» WHAT IS EXPECTED:
Down to the last line, restate the records word for word, but not the pictures.

[Plain-text document sources]
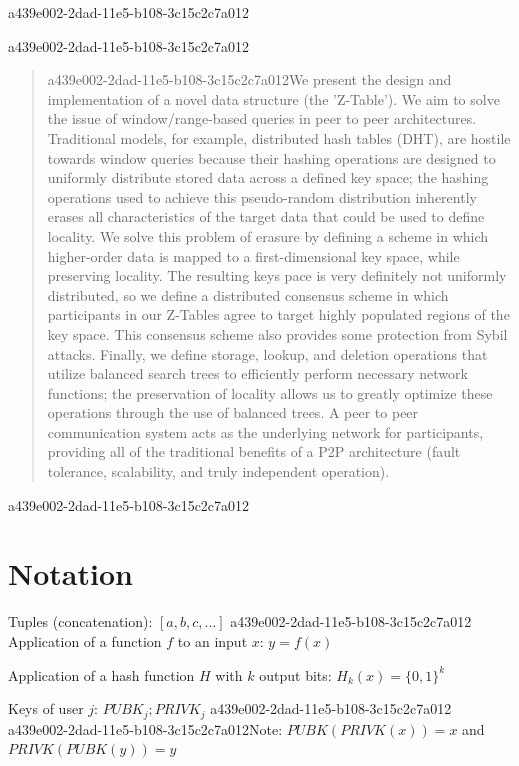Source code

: \documentclass[12pt]{article}
\begin{document}
a439e002-2dad-11e5-b108-3c15c2c7a012
\maketitle
a439e002-2dad-11e5-b108-3c15c2c7a012
\begin{abstract}
a439e002-2dad-11e5-b108-3c15c2c7a012We present the design and implementation of a novel data structure (the 'Z-Table'). We aim to solve the issue of window/range-based queries in peer to peer architectures. Traditional models, for example,  distributed hash tables (DHT), are hostile towards window queries because their hashing operations are designed to uniformly distribute stored data across a defined key space; the hashing operations used to achieve this pseudo-random distribution inherently erases all characteristics of the target data that could be used to define locality. We solve this problem of erasure by defining a scheme in which higher-order data is mapped to a first-dimensional key space, while preserving locality. The resulting keys pace is very definitely not uniformly distributed, so we define a distributed consensus scheme in which participants in our Z-Tables agree to target highly populated regions of the key space. This consensus scheme also provides some protection from Sybil attacks. Finally, we define storage, lookup, and deletion operations that utilize balanced search trees to efficiently perform necessary network functions; the preservation of locality allows us to greatly optimize these operations through the use of balanced trees. A peer to peer communication system acts as the underlying network for participants, providing all of the traditional benefits of a P2P architecture (fault tolerance, scalability, and truly independent operation).
\end{abstract}
a439e002-2dad-11e5-b108-3c15c2c7a012
\section{Notation}

Tuples (concatenation): $[a,b,c,...]$
a439e002-2dad-11e5-b108-3c15c2c7a012
Application of a function $f$ to an input $x$: $y=f(x)$

Application of a hash function $H$ with $k$ output bits: $H_{k}(x) = \{0,1\}^k$

Keys of user $j$: $ PUBK_j; PRIVK_j $
a439e002-2dad-11e5-b108-3c15c2c7a012
a439e002-2dad-11e5-b108-3c15c2c7a012Note: $PUBK(PRIVK(x)) = x$ and $PRIVK(PUBK(y)) = y$~
\end{document}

» RESPONSE:
Source code

: \documentclass[12pt]{article}
\begin{document}
a439e002-2dad-11e5-b108-3c15c2c7a012
\maketitle
a439e002-2dad-11e5-b108-3c15c2c7a012
\begin{abstract}
a439e002-2dad-11e5-b108-3c15c2c7a012We present the design and implementation of a novel data structure (the 'Z-Table'). We aim to solve the issue of window/range-based queries in peer to peer architectures. Traditional models, for example,  distributed hash tables (DHT), are hostile towards window queries because their hashing operations are designed to uniformly distribute stored data across a defined key space; the hashing operations used to achieve this pseudo-random distribution inherently erases all characteristics of the target data that could be used to define locality. We solve this problem of erasure by defining a scheme in which higher-order data is mapped to a first-dimensional key space, while preserving locality. The resulting keys pace is very definitely not uniformly distributed, so we define a distributed consensus scheme in which participants in our Z-Tables agree to target highly populated regions of the key space. This consensus scheme also provides some protection from Sybil attacks. Finally, we define storage, lookup, and deletion operations that utilize balanced search trees to efficiently perform necessary network functions; the preservation of locality allows us to greatly optimize these operations through the use of balanced trees. A peer to peer communication system acts as the underlying network for participants, providing all of the traditional benefits of a P2P architecture (fault tolerance, scalability, and truly independent operation).
\end{abstract}
a439e002-2dad-11e5-b108-3c15c2c7a012
\section{Notation}

Tuples (concatenation): $[a,b,c,...]$
a439e002-2dad-11e5-b108-3c15c2c7a012
Application of a function $f$ to an input $x$: $y=f(x)$

Application of a hash function $H$ with $k$ output bits: $H_{k}(x) = \{0,1\}^k$

Keys of user $j$: $ PUBK_j; PRIVK_j $
a439e002-2dad-11e5-b108-3c15c2c7a012
a439e002-2dad-11e5-b108-3c15c2c7a012Note: $PUBK(PRIVK(x)) = x$ and $PRIVK(PUBK(y)) = y$~
\end{document}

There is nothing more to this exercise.